• **STUDY MATERIAL**
+++
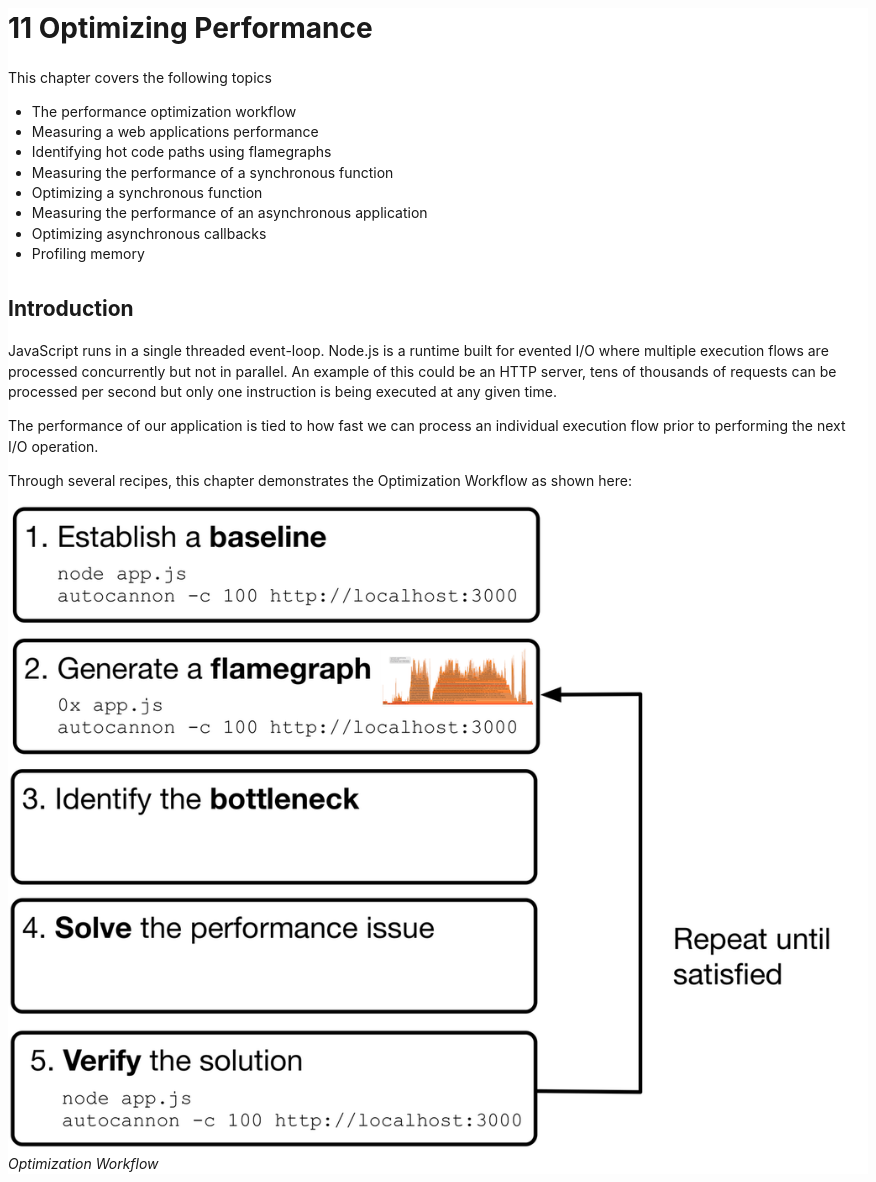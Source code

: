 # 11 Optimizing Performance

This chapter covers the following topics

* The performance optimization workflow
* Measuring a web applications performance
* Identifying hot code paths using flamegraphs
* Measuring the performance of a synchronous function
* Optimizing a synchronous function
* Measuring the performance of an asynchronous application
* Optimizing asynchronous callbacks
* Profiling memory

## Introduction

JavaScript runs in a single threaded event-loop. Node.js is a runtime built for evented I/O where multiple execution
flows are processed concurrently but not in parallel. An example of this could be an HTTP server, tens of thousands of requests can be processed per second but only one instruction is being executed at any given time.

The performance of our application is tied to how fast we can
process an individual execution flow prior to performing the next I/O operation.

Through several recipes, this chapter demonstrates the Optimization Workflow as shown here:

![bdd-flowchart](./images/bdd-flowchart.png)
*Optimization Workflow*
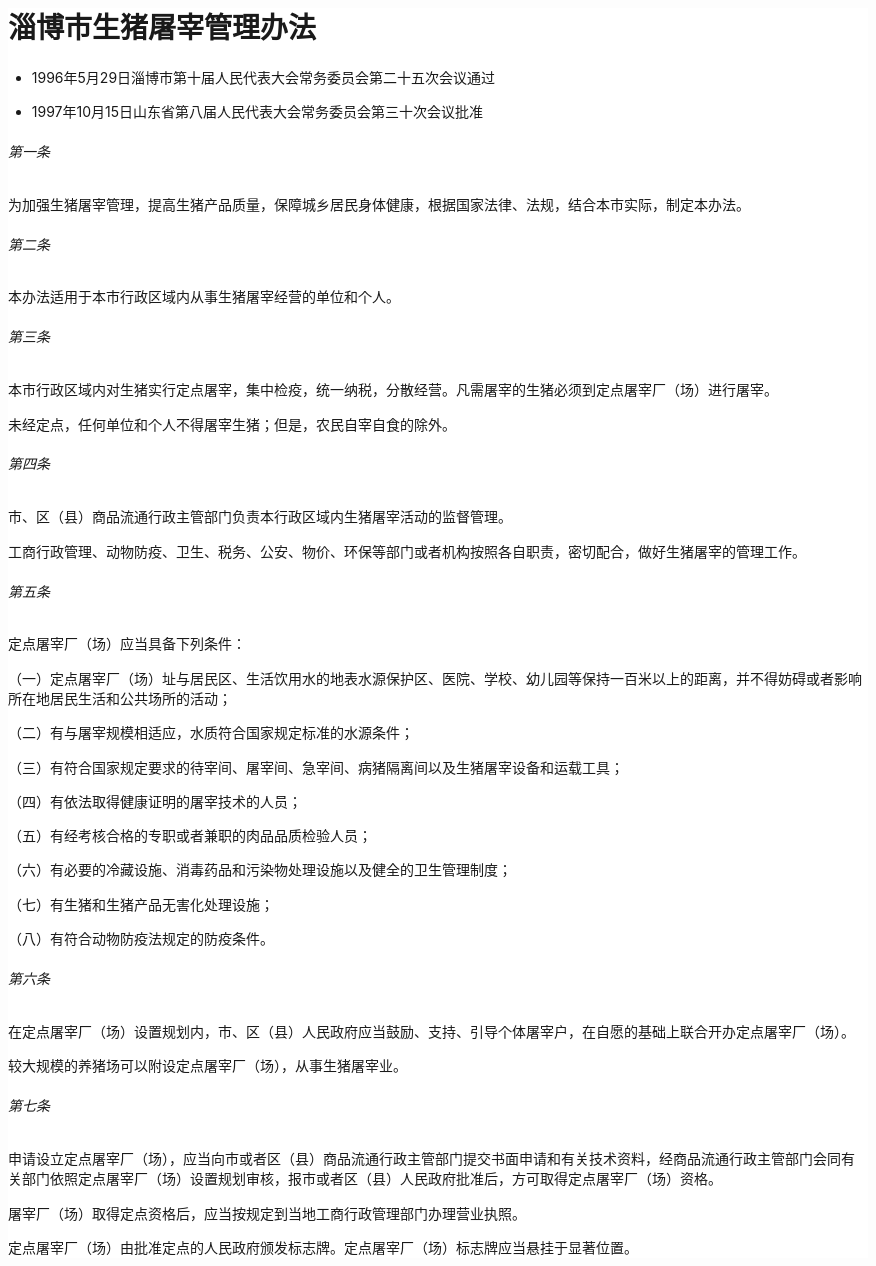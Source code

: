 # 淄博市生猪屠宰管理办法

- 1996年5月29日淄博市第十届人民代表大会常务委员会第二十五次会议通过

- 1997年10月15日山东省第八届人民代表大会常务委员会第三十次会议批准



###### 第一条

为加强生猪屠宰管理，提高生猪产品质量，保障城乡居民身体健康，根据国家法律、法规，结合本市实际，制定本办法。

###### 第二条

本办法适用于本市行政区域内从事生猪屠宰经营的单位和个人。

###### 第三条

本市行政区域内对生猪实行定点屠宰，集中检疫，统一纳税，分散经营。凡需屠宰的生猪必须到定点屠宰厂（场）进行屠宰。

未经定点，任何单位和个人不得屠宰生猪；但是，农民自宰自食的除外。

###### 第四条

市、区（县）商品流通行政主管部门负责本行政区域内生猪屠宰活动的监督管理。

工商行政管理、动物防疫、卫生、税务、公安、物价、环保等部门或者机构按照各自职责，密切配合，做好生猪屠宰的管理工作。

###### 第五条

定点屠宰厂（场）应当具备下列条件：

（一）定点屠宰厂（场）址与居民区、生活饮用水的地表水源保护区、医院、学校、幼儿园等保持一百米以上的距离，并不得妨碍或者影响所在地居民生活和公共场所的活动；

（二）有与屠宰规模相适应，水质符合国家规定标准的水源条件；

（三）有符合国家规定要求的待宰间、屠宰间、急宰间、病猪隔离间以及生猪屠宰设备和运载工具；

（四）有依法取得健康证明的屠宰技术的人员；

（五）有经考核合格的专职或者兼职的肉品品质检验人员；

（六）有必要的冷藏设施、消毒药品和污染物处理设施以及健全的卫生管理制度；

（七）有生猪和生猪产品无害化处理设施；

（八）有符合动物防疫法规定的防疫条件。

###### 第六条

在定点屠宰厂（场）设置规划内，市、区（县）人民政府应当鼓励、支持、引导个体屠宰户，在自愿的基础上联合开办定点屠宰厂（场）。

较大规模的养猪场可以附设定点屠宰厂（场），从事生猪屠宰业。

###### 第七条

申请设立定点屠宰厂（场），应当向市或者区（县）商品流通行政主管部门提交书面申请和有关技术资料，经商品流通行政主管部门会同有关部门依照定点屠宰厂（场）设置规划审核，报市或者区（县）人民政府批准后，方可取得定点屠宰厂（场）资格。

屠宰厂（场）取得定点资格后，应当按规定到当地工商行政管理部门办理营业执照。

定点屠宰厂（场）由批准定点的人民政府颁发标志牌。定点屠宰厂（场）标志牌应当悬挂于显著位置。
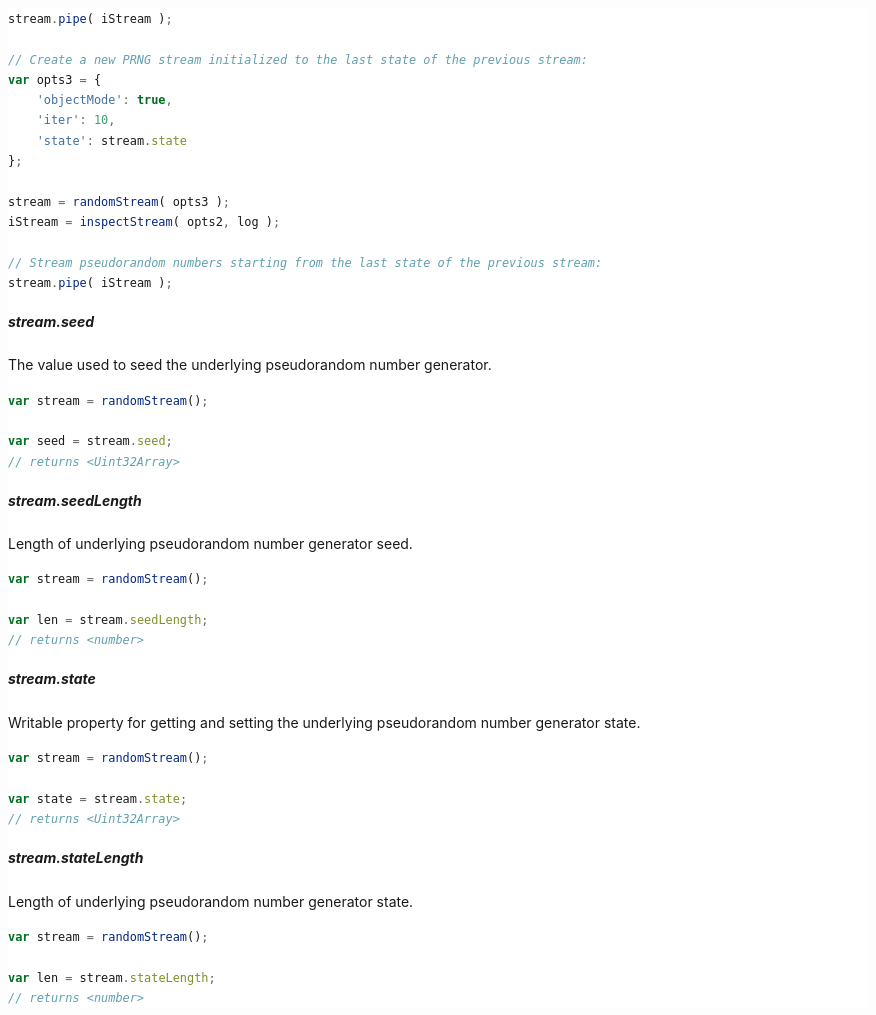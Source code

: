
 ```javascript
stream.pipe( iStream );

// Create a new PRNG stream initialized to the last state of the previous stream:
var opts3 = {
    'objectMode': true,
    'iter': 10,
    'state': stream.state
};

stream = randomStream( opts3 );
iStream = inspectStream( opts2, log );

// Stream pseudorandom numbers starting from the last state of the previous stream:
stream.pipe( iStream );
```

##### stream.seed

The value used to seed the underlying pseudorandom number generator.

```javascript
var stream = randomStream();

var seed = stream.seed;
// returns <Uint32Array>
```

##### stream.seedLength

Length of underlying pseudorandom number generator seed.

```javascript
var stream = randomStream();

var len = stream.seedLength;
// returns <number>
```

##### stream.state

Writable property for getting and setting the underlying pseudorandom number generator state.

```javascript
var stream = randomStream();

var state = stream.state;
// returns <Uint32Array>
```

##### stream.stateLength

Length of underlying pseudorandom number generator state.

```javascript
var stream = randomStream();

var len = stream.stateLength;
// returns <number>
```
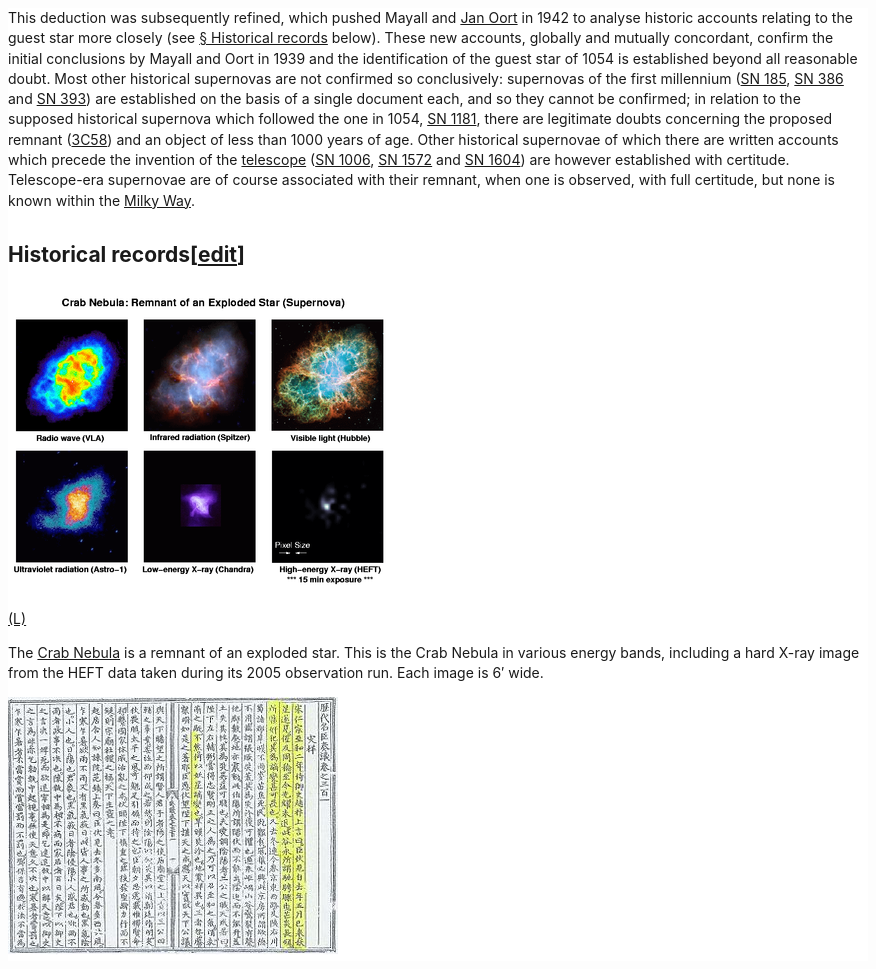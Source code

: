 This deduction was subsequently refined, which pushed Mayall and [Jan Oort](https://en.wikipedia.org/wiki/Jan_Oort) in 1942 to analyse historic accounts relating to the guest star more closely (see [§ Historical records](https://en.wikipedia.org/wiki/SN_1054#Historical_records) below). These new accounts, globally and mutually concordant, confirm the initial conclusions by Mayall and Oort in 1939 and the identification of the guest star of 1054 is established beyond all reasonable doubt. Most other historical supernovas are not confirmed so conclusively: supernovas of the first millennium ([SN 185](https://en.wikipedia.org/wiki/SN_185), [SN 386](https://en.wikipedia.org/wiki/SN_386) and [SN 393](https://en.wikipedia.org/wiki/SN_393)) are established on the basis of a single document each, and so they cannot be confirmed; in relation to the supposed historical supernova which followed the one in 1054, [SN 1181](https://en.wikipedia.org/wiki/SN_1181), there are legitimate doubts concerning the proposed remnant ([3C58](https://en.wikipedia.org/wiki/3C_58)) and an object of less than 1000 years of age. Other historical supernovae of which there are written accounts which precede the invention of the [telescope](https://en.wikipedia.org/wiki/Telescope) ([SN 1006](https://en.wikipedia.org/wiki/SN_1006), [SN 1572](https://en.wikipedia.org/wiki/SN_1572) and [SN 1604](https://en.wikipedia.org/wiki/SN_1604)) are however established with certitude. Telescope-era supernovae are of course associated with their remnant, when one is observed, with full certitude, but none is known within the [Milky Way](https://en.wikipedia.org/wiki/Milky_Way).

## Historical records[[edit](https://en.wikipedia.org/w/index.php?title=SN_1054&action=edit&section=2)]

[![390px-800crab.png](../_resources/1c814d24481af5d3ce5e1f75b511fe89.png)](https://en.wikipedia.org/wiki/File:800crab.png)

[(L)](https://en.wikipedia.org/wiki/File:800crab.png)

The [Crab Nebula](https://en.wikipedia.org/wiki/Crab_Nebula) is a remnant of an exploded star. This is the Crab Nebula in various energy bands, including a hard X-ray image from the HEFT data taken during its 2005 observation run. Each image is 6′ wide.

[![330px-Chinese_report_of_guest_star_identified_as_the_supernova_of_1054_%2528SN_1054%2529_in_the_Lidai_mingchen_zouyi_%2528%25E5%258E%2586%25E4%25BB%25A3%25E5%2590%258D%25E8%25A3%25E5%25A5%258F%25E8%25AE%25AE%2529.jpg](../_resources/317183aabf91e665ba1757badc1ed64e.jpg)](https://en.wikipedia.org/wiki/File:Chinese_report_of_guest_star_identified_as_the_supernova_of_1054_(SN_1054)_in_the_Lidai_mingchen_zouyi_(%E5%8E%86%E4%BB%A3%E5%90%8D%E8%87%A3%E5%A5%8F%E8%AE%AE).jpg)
+++
• **TO DO**
Leave the pictures aside and give the records above back word for word.

• **OUTPUT BELOW**
Source code

: # 11 Optimizing Performance

This chapter covers the following topics

* The performance optimization workflow
* Measuring a web applications performance
* Identifying hot code paths using flamegraphs
* Measuring the performance of a synchronous function
* Optimizing a synchronous function
* Measuring the performance of an asynchronous application
* Optimizing asynchronous callbacks
* Profiling memory

## Introduction

JavaScript runs in a single threaded event-loop. Node.js is a runtime built for evented I/O where multiple execution
flows are processed concurrently but not in parallel. An example of this could be an HTTP server, tens of thousands of requests can be processed per second but only one instruction is being executed at any given time.

The performance of our application is tied to how fast we can
process an individual execution flow prior to performing the next I/O operation.

Through several recipes, this chapter demonstrates the Optimization Workflow as shown here:

![bdd-flowchart](./images/bdd-flowchart.png)
*Optimization Workflow*
Source code

: # 淄博市生猪屠宰管理办法

- 1996年5月29日淄博市第十届人民代表大会常务委员会第二十五次会议通过

- 1997年10月15日山东省第八届人民代表大会常务委员会第三十次会议批准



###### 第一条

为加强生猪屠宰管理，提高生猪产品质量，保障城乡居民身体健康，根据国家法律、法规，结合本市实际，制定本办法。

###### 第二条

本办法适用于本市行政区域内从事生猪屠宰经营的单位和个人。

###### 第三条

本市行政区域内对生猪实行定点屠宰，集中检疫，统一纳税，分散经营。凡需屠宰的生猪必须到定点屠宰厂（场）进行屠宰。

未经定点，任何单位和个人不得屠宰生猪；但是，农民自宰自食的除外。

###### 第四条

市、区（县）商品流通行政主管部门负责本行政区域内生猪屠宰活动的监督管理。

工商行政管理、动物防疫、卫生、税务、公安、物价、环保等部门或者机构按照各自职责，密切配合，做好生猪屠宰的管理工作。

###### 第五条

定点屠宰厂（场）应当具备下列条件：

（一）定点屠宰厂（场）址与居民区、生活饮用水的地表水源保护区、医院、学校、幼儿园等保持一百米以上的距离，并不得妨碍或者影响所在地居民生活和公共场所的活动；

（二）有与屠宰规模相适应，水质符合国家规定标准的水源条件；

（三）有符合国家规定要求的待宰间、屠宰间、急宰间、病猪隔离间以及生猪屠宰设备和运载工具；

（四）有依法取得健康证明的屠宰技术的人员；

（五）有经考核合格的专职或者兼职的肉品品质检验人员；

（六）有必要的冷藏设施、消毒药品和污染物处理设施以及健全的卫生管理制度；

（七）有生猪和生猪产品无害化处理设施；

（八）有符合动物防疫法规定的防疫条件。

###### 第六条

在定点屠宰厂（场）设置规划内，市、区（县）人民政府应当鼓励、支持、引导个体屠宰户，在自愿的基础上联合开办定点屠宰厂（场）。

较大规模的养猪场可以附设定点屠宰厂（场），从事生猪屠宰业。

###### 第七条

申请设立定点屠宰厂（场），应当向市或者区（县）商品流通行政主管部门提交书面申请和有关技术资料，经商品流通行政主管部门会同有关部门依照定点屠宰厂（场）设置规划审核，报市或者区（县）人民政府批准后，方可取得定点屠宰厂（场）资格。

屠宰厂（场）取得定点资格后，应当按规定到当地工商行政管理部门办理营业执照。

定点屠宰厂（场）由批准定点的人民政府颁发标志牌。定点屠宰厂（场）标志牌应当悬挂于显著位置。
Source code

:
 ```javascript
stream.pipe( iStream );

// Create a new PRNG stream initialized to the last state of the previous stream:
var opts3 = {
    'objectMode': true,
    'iter': 10,
    'state': stream.state
};

stream = randomStream( opts3 );
iStream = inspectStream( opts2, log );

// Stream pseudorandom numbers starting from the last state of the previous stream:
stream.pipe( iStream );
```

##### stream.seed

The value used to seed the underlying pseudorandom number generator.

```javascript
var stream = randomStream();

var seed = stream.seed;
// returns <Uint32Array>
```

##### stream.seedLength

Length of underlying pseudorandom number generator seed.

```javascript
var stream = randomStream();

var len = stream.seedLength;
// returns <number>
```

##### stream.state

Writable property for getting and setting the underlying pseudorandom number generator state.

```javascript
var stream = randomStream();

var state = stream.state;
// returns <Uint32Array>
```

##### stream.stateLength

Length of underlying pseudorandom number generator state.

```javascript
var stream = randomStream();

var len = stream.stateLength;
// returns <number>
```
Source code

: This deduction was subsequently refined, which pushed Mayall and [Jan Oort](https://en.wikipedia.org/wiki/Jan_Oort) in 1942 to analyse historic accounts relating to the guest star more closely (see [§ Historical records](https://en.wikipedia.org/wiki/SN_1054#Historical_records) below). These new accounts, globally and mutually concordant, confirm the initial conclusions by Mayall and Oort in 1939 and the identification of the guest star of 1054 is established beyond all reasonable doubt. Most other historical supernovas are not confirmed so conclusively: supernovas of the first millennium ([SN 185](https://en.wikipedia.org/wiki/SN_185), [SN 386](https://en.wikipedia.org/wiki/SN_386) and [SN 393](https://en.wikipedia.org/wiki/SN_393)) are established on the basis of a single document each, and so they cannot be confirmed; in relation to the supposed historical supernova which followed the one in 1054, [SN 1181](https://en.wikipedia.org/wiki/SN_1181), there are legitimate doubts concerning the proposed remnant ([3C58](https://en.wikipedia.org/wiki/3C_58)) and an object of less than 1000 years of age. Other historical supernovae of which there are written accounts which precede the invention of the [telescope](https://en.wikipedia.org/wiki/Telescope) ([SN 1006](https://en.wikipedia.org/wiki/SN_1006), [SN 1572](https://en.wikipedia.org/wiki/SN_1572) and [SN 1604](https://en.wikipedia.org/wiki/SN_1604)) are however established with certitude. Telescope-era supernovae are of course associated with their remnant, when one is observed, with full certitude, but none is known within the [Milky Way](https://en.wikipedia.org/wiki/Milky_Way).

## Historical records[[edit](https://en.wikipedia.org/w/index.php?title=SN_1054&action=edit&section=2)]

[![390px-800crab.png](../_resources/1c814d24481af5d3ce5e1f75b511fe89.png)](https://en.wikipedia.org/wiki/File:800crab.png)

[(L)](https://en.wikipedia.org/wiki/File:800crab.png)

The [Crab Nebula](https://en.wikipedia.org/wiki/Crab_Nebula) is a remnant of an exploded star. This is the Crab Nebula in various energy bands, including a hard X-ray image from the HEFT data taken during its 2005 observation run. Each image is 6′ wide.

[![330px-Chinese_report_of_guest_star_identified_as_the_supernova_of_1054_%2528SN_1054%2529_in_the_Lidai_mingchen_zouyi_%2528%25E5%258E%2586%25E4%25BB%25A3%25E5%2590%258D%25E8%25A3%25E5%25A5%258F%25E8%25AE%25AE%2529.jpg](../_resources/317183aabf91e665ba1757badc1ed64e.jpg)](https://en.wikipedia.org/wiki/File:Chinese_report_of_guest_star_identified_as_the_supernova_of_1054_(SN_1054)_in_the_Lidai_mingchen_zouyi_(%E5%8E%86%E4%BB%A3%E5%90%8D%E8%87%A3%E5%A5%8F%E8%AE%AE).jpg)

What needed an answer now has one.